Report each line from the entries in which "every" can be found.

________________

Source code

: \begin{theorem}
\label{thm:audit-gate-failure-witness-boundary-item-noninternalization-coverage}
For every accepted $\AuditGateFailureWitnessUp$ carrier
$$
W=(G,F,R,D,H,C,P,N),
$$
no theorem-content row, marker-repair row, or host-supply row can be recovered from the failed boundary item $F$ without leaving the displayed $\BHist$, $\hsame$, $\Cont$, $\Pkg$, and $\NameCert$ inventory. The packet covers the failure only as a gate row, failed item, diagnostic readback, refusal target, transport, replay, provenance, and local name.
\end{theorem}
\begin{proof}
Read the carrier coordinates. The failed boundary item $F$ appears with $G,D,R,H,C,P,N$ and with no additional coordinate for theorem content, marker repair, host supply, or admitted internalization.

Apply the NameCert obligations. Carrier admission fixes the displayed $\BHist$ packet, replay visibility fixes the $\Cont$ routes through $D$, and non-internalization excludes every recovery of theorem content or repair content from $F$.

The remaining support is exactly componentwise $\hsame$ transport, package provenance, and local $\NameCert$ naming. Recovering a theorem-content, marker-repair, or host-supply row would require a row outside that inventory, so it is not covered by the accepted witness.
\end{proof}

________________

Solution to this exercise
For every accepted $\AuditGateFailureWitnessUp$ carrier
Apply the NameCert obligations. Carrier admission fixes the displayed $\BHist$ packet, replay visibility fixes the $\Cont$ routes through $D$, and non-internalization excludes every recovery of theorem content or repair content from $F$.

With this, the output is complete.